--- Data shown Enclosed Below ---

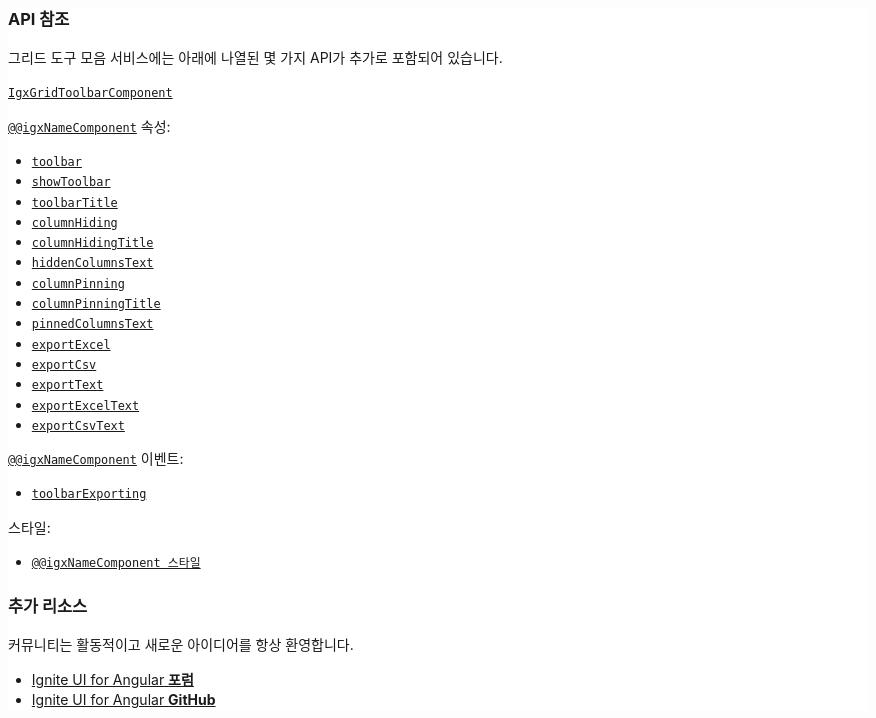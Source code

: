 ### API 참조

그리드 도구 모음 서비스에는 아래에 나열된 몇 가지 API가 추가로 포함되어 있습니다.

[`IgxGridToolbarComponent`]({environment:angularApiUrl}/classes/igxgridtoolbarcomponent.html)

[`@@igxNameComponent`]({environment:angularApiUrl}/classes/@@igTypeDoc.html) 속성:
* [`toolbar`]({environment:angularApiUrl}/classes/@@igTypeDoc.html#toolbar)
* [`showToolbar`]({environment:angularApiUrl}/classes/@@igTypeDoc.html#showtoolbar)
* [`toolbarTitle`]({environment:angularApiUrl}/classes/@@igTypeDoc.html#toolbartitle)
* [`columnHiding`]({environment:angularApiUrl}/classes/@@igTypeDoc.html#columnhiding)
* [`columnHidingTitle`]({environment:angularApiUrl}/classes/@@igTypeDoc.html#columnhidingtitle)
* [`hiddenColumnsText`]({environment:angularApiUrl}/classes/@@igTypeDoc.html#hiddencolumnstext)
* [`columnPinning`]({environment:angularApiUrl}/classes/@@igTypeDoc.html#columnpinning)
* [`columnPinningTitle`]({environment:angularApiUrl}/classes/@@igTypeDoc.html#columnpinningtitle)
* [`pinnedColumnsText`]({environment:angularApiUrl}/classes/@@igTypeDoc.html#pinnedcolumnstext)
* [`exportExcel`]({environment:angularApiUrl}/classes/@@igTypeDoc.html#exportexcel)
* [`exportCsv`]({environment:angularApiUrl}/classes/@@igTypeDoc.html#exportcsv)
* [`exportText`]({environment:angularApiUrl}/classes/@@igTypeDoc.html#exporttext)
* [`exportExcelText`]({environment:angularApiUrl}/classes/@@igTypeDoc.html#exportexceltext)
* [`exportCsvText`]({environment:angularApiUrl}/classes/@@igTypeDoc.html#exportcsvtext)

[`@@igxNameComponent`]({environment:angularApiUrl}/classes/@@igTypeDoc.html) 이벤트:
* [`toolbarExporting`]({environment:angularApiUrl}/classes/@@igTypeDoc.html#toolbarExporting)

스타일:

* [`@@igxNameComponent 스타일`]({environment:sassApiUrl}/index.html#function-igx-grid-theme)

### 추가 리소스

<div class="divider--half"></div>
커뮤니티는 활동적이고 새로운 아이디어를 항상 환영합니다.

* [Ignite UI for Angular **포럼**](https://www.infragistics.com/community/forums/f/ignite-ui-for-angular)
* [Ignite UI for Angular **GitHub**](https://github.com/IgniteUI/igniteui-angular)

--- End of Enclosed Data shown ---

### [What the exercise asks]
If the string "Ignite" appears in a line of the entries, report the line.

### [Exercise answer]
* [Ignite UI for Angular **포럼**](https://www.infragistics.com/community/forums/f/ignite-ui-for-angular)
* [Ignite UI for Angular **GitHub**](https://github.com/IgniteUI/igniteui-angular)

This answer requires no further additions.